WHAT IS EXPECTED.
When you transcribe the entries below, keep the wording exact and omit the pictures.
DATA TO PROCESS section start
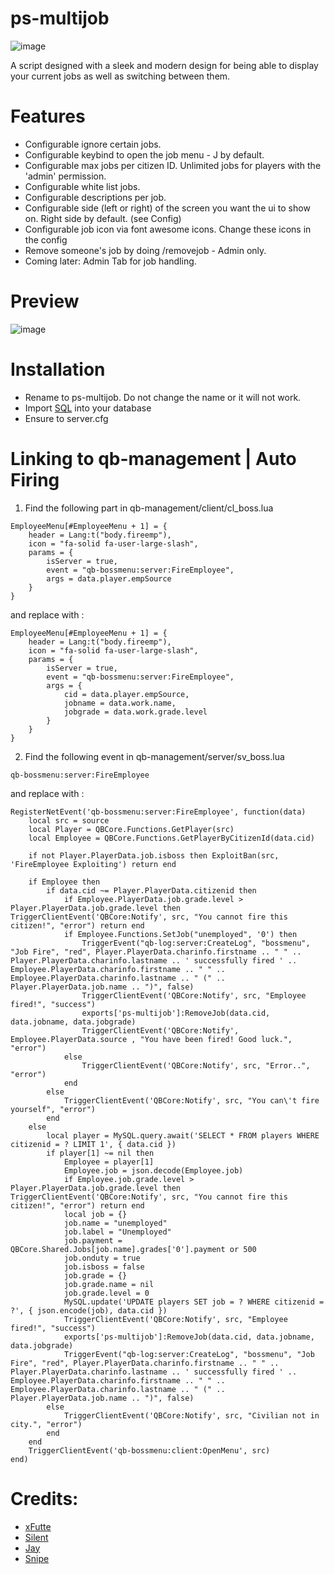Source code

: # ps-multijob
![image](https://user-images.githubusercontent.com/82112471/205506429-6e86cadc-985c-488a-9dce-78a6b5aec1bb.png)

A script designed with a sleek and modern design for being able to display your current jobs as well as switching between them.

# Features
* Configurable ignore certain jobs.
* Configurable keybind to open the job menu - J by default.
* Configurable max jobs per citizen ID. Unlimited jobs for players with the 'admin' permission.
* Configurable white list jobs.
* Configurable descriptions per job.
* Configurable side (left or right) of the screen you want the ui to show on. Right side by default. (see Config)
* Configurable job icon via font awesome icons. Change these icons in the config
* Remove someone's job by doing /removejob - Admin only.
* Coming later: Admin Tab for job handling.

# Preview
![image](https://user-images.githubusercontent.com/82112471/206809426-155ad6fd-50d0-4ff9-add0-d72ae00f2304.png)

# Installation
* Rename to ps-multijob. Do not change the name or it will not work.
* Import [SQL](https://github.com/Project-Sloth/ps-multijob/blob/main/database.sql) into your database
* Ensure to server.cfg

# Linking to qb-management | Auto Firing
1. Find the following part in qb-management/client/cl_boss.lua
```
EmployeeMenu[#EmployeeMenu + 1] = {
    header = Lang:t("body.fireemp"),
    icon = "fa-solid fa-user-large-slash",
    params = {
        isServer = true,
        event = "qb-bossmenu:server:FireEmployee",
        args = data.player.empSource
    }
}
```
and replace with :
```
EmployeeMenu[#EmployeeMenu + 1] = {
    header = Lang:t("body.fireemp"),
    icon = "fa-solid fa-user-large-slash",
    params = {
        isServer = true,
        event = "qb-bossmenu:server:FireEmployee",
        args = {
            cid = data.player.empSource,
            jobname = data.work.name,
            jobgrade = data.work.grade.level
        }
    }
}
```
2. Find the following event in qb-management/server/sv_boss.lua
```
qb-bossmenu:server:FireEmployee
```
and replace with :
```
RegisterNetEvent('qb-bossmenu:server:FireEmployee', function(data)
    local src = source
    local Player = QBCore.Functions.GetPlayer(src)
    local Employee = QBCore.Functions.GetPlayerByCitizenId(data.cid)

    if not Player.PlayerData.job.isboss then ExploitBan(src, 'FireEmployee Exploiting') return end

    if Employee then
        if data.cid ~= Player.PlayerData.citizenid then
            if Employee.PlayerData.job.grade.level > Player.PlayerData.job.grade.level then TriggerClientEvent('QBCore:Notify', src, "You cannot fire this citizen!", "error") return end
            if Employee.Functions.SetJob("unemployed", '0') then
                TriggerEvent("qb-log:server:CreateLog", "bossmenu", "Job Fire", "red", Player.PlayerData.charinfo.firstname .. " " .. Player.PlayerData.charinfo.lastname .. ' successfully fired ' .. Employee.PlayerData.charinfo.firstname .. " " .. Employee.PlayerData.charinfo.lastname .. " (" .. Player.PlayerData.job.name .. ")", false)
                TriggerClientEvent('QBCore:Notify', src, "Employee fired!", "success")
                exports['ps-multijob']:RemoveJob(data.cid, data.jobname, data.jobgrade)
                TriggerClientEvent('QBCore:Notify', Employee.PlayerData.source , "You have been fired! Good luck.", "error")
            else
                TriggerClientEvent('QBCore:Notify', src, "Error..", "error")
            end
        else
            TriggerClientEvent('QBCore:Notify', src, "You can\'t fire yourself", "error")
        end
    else
        local player = MySQL.query.await('SELECT * FROM players WHERE citizenid = ? LIMIT 1', { data.cid })
        if player[1] ~= nil then
            Employee = player[1]
            Employee.job = json.decode(Employee.job)
            if Employee.job.grade.level > Player.PlayerData.job.grade.level then TriggerClientEvent('QBCore:Notify', src, "You cannot fire this citizen!", "error") return end
            local job = {}
            job.name = "unemployed"
            job.label = "Unemployed"
            job.payment = QBCore.Shared.Jobs[job.name].grades['0'].payment or 500
            job.onduty = true
            job.isboss = false
            job.grade = {}
            job.grade.name = nil
            job.grade.level = 0
            MySQL.update('UPDATE players SET job = ? WHERE citizenid = ?', { json.encode(job), data.cid })
            TriggerClientEvent('QBCore:Notify', src, "Employee fired!", "success")
            exports['ps-multijob']:RemoveJob(data.cid, data.jobname, data.jobgrade)
            TriggerEvent("qb-log:server:CreateLog", "bossmenu", "Job Fire", "red", Player.PlayerData.charinfo.firstname .. " " .. Player.PlayerData.charinfo.lastname .. ' successfully fired ' .. Employee.PlayerData.charinfo.firstname .. " " .. Employee.PlayerData.charinfo.lastname .. " (" .. Player.PlayerData.job.name .. ")", false)
        else
            TriggerClientEvent('QBCore:Notify', src, "Civilian not in city.", "error")
        end
    end
    TriggerClientEvent('qb-bossmenu:client:OpenMenu', src)
end)
```

# Credits:
* [xFutte](https://github.com/xFutte)
* [Silent](https://github.com/S1lentcodes)
* [Jay](https://github.com/jay-fivem)
* [Snipe](https://github.com/pushkart2)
DATA TO PROCESS section end
EXERCISE SOLUTION.
Source code

: # ps-multijob
![image](https://user-images.githubusercontent.com/82112471/205506429-6e86cadc-985c-488a-9dce-78a6b5aec1bb.png)

A script designed with a sleek and modern design for being able to display your current jobs as well as switching between them.

# Features
* Configurable ignore certain jobs.
* Configurable keybind to open the job menu - J by default.
* Configurable max jobs per citizen ID. Unlimited jobs for players with the 'admin' permission.
* Configurable white list jobs.
* Configurable descriptions per job.
* Configurable side (left or right) of the screen you want the ui to show on. Right side by default. (see Config)
* Configurable job icon via font awesome icons. Change these icons in the config
* Remove someone's job by doing /removejob - Admin only.
* Coming later: Admin Tab for job handling.

# Preview
![image](https://user-images.githubusercontent.com/82112471/206809426-155ad6fd-50d0-4ff9-add0-d72ae00f2304.png)

# Installation
* Rename to ps-multijob. Do not change the name or it will not work.
* Import [SQL](https://github.com/Project-Sloth/ps-multijob/blob/main/database.sql) into your database
* Ensure to server.cfg

# Linking to qb-management | Auto Firing
1. Find the following part in qb-management/client/cl_boss.lua
```
EmployeeMenu[#EmployeeMenu + 1] = {
    header = Lang:t("body.fireemp"),
    icon = "fa-solid fa-user-large-slash",
    params = {
        isServer = true,
        event = "qb-bossmenu:server:FireEmployee",
        args = data.player.empSource
    }
}
```
and replace with :
```
EmployeeMenu[#EmployeeMenu + 1] = {
    header = Lang:t("body.fireemp"),
    icon = "fa-solid fa-user-large-slash",
    params = {
        isServer = true,
        event = "qb-bossmenu:server:FireEmployee",
        args = {
            cid = data.player.empSource,
            jobname = data.work.name,
            jobgrade = data.work.grade.level
        }
    }
}
```
2. Find the following event in qb-management/server/sv_boss.lua
```
qb-bossmenu:server:FireEmployee
```
and replace with :
```
RegisterNetEvent('qb-bossmenu:server:FireEmployee', function(data)
    local src = source
    local Player = QBCore.Functions.GetPlayer(src)
    local Employee = QBCore.Functions.GetPlayerByCitizenId(data.cid)

    if not Player.PlayerData.job.isboss then ExploitBan(src, 'FireEmployee Exploiting') return end

    if Employee then
        if data.cid ~= Player.PlayerData.citizenid then
            if Employee.PlayerData.job.grade.level > Player.PlayerData.job.grade.level then TriggerClientEvent('QBCore:Notify', src, "You cannot fire this citizen!", "error") return end
            if Employee.Functions.SetJob("unemployed", '0') then
                TriggerEvent("qb-log:server:CreateLog", "bossmenu", "Job Fire", "red", Player.PlayerData.charinfo.firstname .. " " .. Player.PlayerData.charinfo.lastname .. ' successfully fired ' .. Employee.PlayerData.charinfo.firstname .. " " .. Employee.PlayerData.charinfo.lastname .. " (" .. Player.PlayerData.job.name .. ")", false)
                TriggerClientEvent('QBCore:Notify', src, "Employee fired!", "success")
                exports['ps-multijob']:RemoveJob(data.cid, data.jobname, data.jobgrade)
                TriggerClientEvent('QBCore:Notify', Employee.PlayerData.source , "You have been fired! Good luck.", "error")
            else
                TriggerClientEvent('QBCore:Notify', src, "Error..", "error")
            end
        else
            TriggerClientEvent('QBCore:Notify', src, "You can\'t fire yourself", "error")
        end
    else
        local player = MySQL.query.await('SELECT * FROM players WHERE citizenid = ? LIMIT 1', { data.cid })
        if player[1] ~= nil then
            Employee = player[1]
            Employee.job = json.decode(Employee.job)
            if Employee.job.grade.level > Player.PlayerData.job.grade.level then TriggerClientEvent('QBCore:Notify', src, "You cannot fire this citizen!", "error") return end
            local job = {}
            job.name = "unemployed"
            job.label = "Unemployed"
            job.payment = QBCore.Shared.Jobs[job.name].grades['0'].payment or 500
            job.onduty = true
            job.isboss = false
            job.grade = {}
            job.grade.name = nil
            job.grade.level = 0
            MySQL.update('UPDATE players SET job = ? WHERE citizenid = ?', { json.encode(job), data.cid })
            TriggerClientEvent('QBCore:Notify', src, "Employee fired!", "success")
            exports['ps-multijob']:RemoveJob(data.cid, data.jobname, data.jobgrade)
            TriggerEvent("qb-log:server:CreateLog", "bossmenu", "Job Fire", "red", Player.PlayerData.charinfo.firstname .. " " .. Player.PlayerData.charinfo.lastname .. ' successfully fired ' .. Employee.PlayerData.charinfo.firstname .. " " .. Employee.PlayerData.charinfo.lastname .. " (" .. Player.PlayerData.job.name .. ")", false)
        else
            TriggerClientEvent('QBCore:Notify', src, "Civilian not in city.", "error")
        end
    end
    TriggerClientEvent('qb-bossmenu:client:OpenMenu', src)
end)
```

# Credits:
* [xFutte](https://github.com/xFutte)
* [Silent](https://github.com/S1lentcodes)
* [Jay](https://github.com/jay-fivem)
* [Snipe](https://github.com/pushkart2)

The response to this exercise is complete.